Les travailleurs des usines textiles ont rejoint leurs postes de travail mercredi dernier après trois semaines de grève au Bangladesh. Une fin de grève amère puisque les ouvriers n’ont pas obtenu gain de cause. Ils ont négocié une augmentation salariale, certes, mais celle-ci reste insuffisante pour leur permettre de vivre dignement.

Dans les rues, le mouvement a été durement réprimé : au moins 4 ouvriers ont trouvé la mort lors d’affrontements avec la police, 140 ouvriers et plusieurs dirigeants syndicaux ont été arrêtés, et environ 10.000 travailleurs font l’objet de poursuites pour violences, selon la police. Une injustice largement ignorée par les marques de fast fashion, qui maintiennent un silence assourdissant. Sébastien Farcis, correspondant de la RTBF sur place, tire le bilan de ce mois de novembre déjà qualifié d'"historique".

Pas assez d’argent pour vivre

Le mouvement de grève a commencé le 30 octobre. Des milliers d’ouvriers du textile ont vandalisé des usines du Bangladesh pour protester contre leurs conditions de travail. Ils exigent un salaire mensuel minimum de 23.000 takas (200 euros) contre 8300 takas (70 euros) décidés par le gouvernement il y a cinq ans. C’est justement là que le bât blesse. "Cette grogne vient du fait que cela fait cinq ans que les ouvriers du textile n’ont pas vu leur salaire minimum augmenter. Les seules propositions de la direction et du patronat étaient inadmissibles pour eux", explique Sébastien Farcis.

Après une semaine de grève, le patronat a accepté une hausse de 56% du salaire minimum pour atteindre 12.500 takas (105 euros). Cette augmentation semble impressionnante mais au regard de l’inflation galopante dans le pays, elle ne permet toujours pas aux quatre millions d’employés du secteur de vivre dignement.

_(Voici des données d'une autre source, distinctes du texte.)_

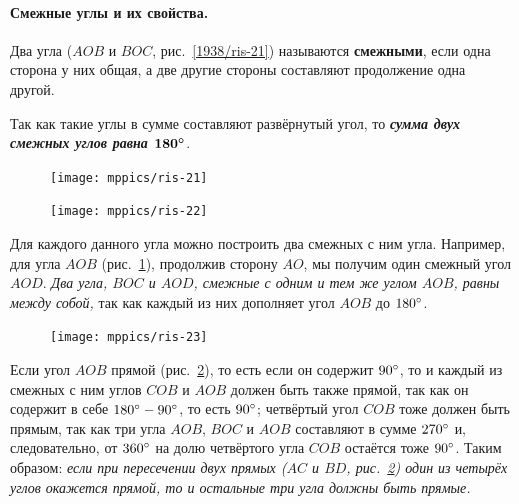 \documentclass[twoside]{book}
\makeatletter
\newcommand{\rindex}[2][\imki@jobname]{%
  \index[#1]{\detokenize{#2}}%
}
\makeatother
\begin{document}
\paragraph{Смежные углы и их свойства.}\label{1938/22}
Два угла ($AOB$ и $BOC$, рис.~\ref{1938/ris-21}) называются \rindex{смежные углы}\textbf{смежными}, если одна сторона у них общая, а две другие стороны составляют продолжение одна другой.

Так как такие углы в сумме составляют развёрнутый угол, то \textbf{\emph{сумма двух смежных углов равна $\bm{180\degree}$}}.

\begin{figure}[h!]
\begin{minipage}{.48\textwidth}
\centering
\texttt{[image: mppics/ris-21]}
\end{minipage}\hfill
\begin{minipage}{.48\textwidth}
\centering
\texttt{[image: mppics/ris-22]}
\end{minipage}

\medskip

\begin{minipage}{.48\textwidth}
\centering
\caption{}\label{1938/ris-21}
\end{minipage}\hfill
\begin{minipage}{.48\textwidth}
\centering
\caption{}\label{1938/ris-22}
\end{minipage}
\vskip-4mm
\end{figure}

Для каждого данного угла можно построить два смежных с ним угла.
Например, для угла $AOB$ (рис.~\ref{1938/ris-22}), продолжив сторону $AO$, мы получим один смежный угол $AOD$.
\emph{Два угла, $BOC$ и $AOD$, смежные с одним и тем же углом $AOB$, равны между собой,} так как каждый из них дополняет угол $AOB$ до $180\degree$.

\begin{figure}
\centering
\texttt{[image: mppics/ris-23]}
\caption{}\label{1938/ris-23}
\end{figure}

Если угол $AOB$ прямой (рис.~\ref{1938/ris-23}), то есть если он содержит $90\degree$, то и каждый из смежных с ним углов $COB$ и $AOB$ должен быть также прямой, так как он содержит в себе $180\degree-90\degree$, то есть $90\degree$;
четвёртый угол $COB$ тоже должен быть прямым, так как три угла $AOB$, $BOC$ и $AOB$ составляют в сумме $270\degree$ и, следовательно, от $360\degree$ на долю четвёртого угла $COB$ остаётся тоже $90\degree$.
Таким образом:
\emph{если при пересечении двух прямых \emph{($AC$ и $BD$, рис.~\ref{1938/ris-23})} один из четырёх углов окажется прямой, то и остальные три угла должны быть прямые.}
\end{document}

La grande majorité de ces ouvriers sont des femmes, qui peinent à se nourrir et à nourrir leurs familles.

"Depuis 2018, beaucoup d’aliments ont augmenté de 150 à 200%. Tout ce qui constitue la base de la nourriture des ouvriers a doublé, comme les oignons, le riz et les lentilles. Donc avec leur salaire, les ouvriers ne peuvent vivre que vingt jours à présent et le reste du mois, ils vivent à crédit. Cela ne devrait pas arriver quand les patrons, les marques et les distributeurs font des profits", dénonce Kalpona Akter, présidente de la fédération des travailleurs du textile du Bangladesh.

Quelques progrès depuis 2013

La Première ministre du Bangladesh, Sheikh Hasina, a rejeté la semaine dernière toute nouvelle hausse des salaires et a prévenu que les protestations pourraient entraîner des suppressions d’emplois. Plusieurs de ses ministres, ainsi que des dizaines de députés du parti au pouvoir, sont de puissants patrons du textile. L’industrie pèse pour environ 85% des 55 milliards de dollars d’exportations annuelles du pays, et fournit de nombreuses grandes marques de fast fashion comme Levi’s, Zara ou H&M.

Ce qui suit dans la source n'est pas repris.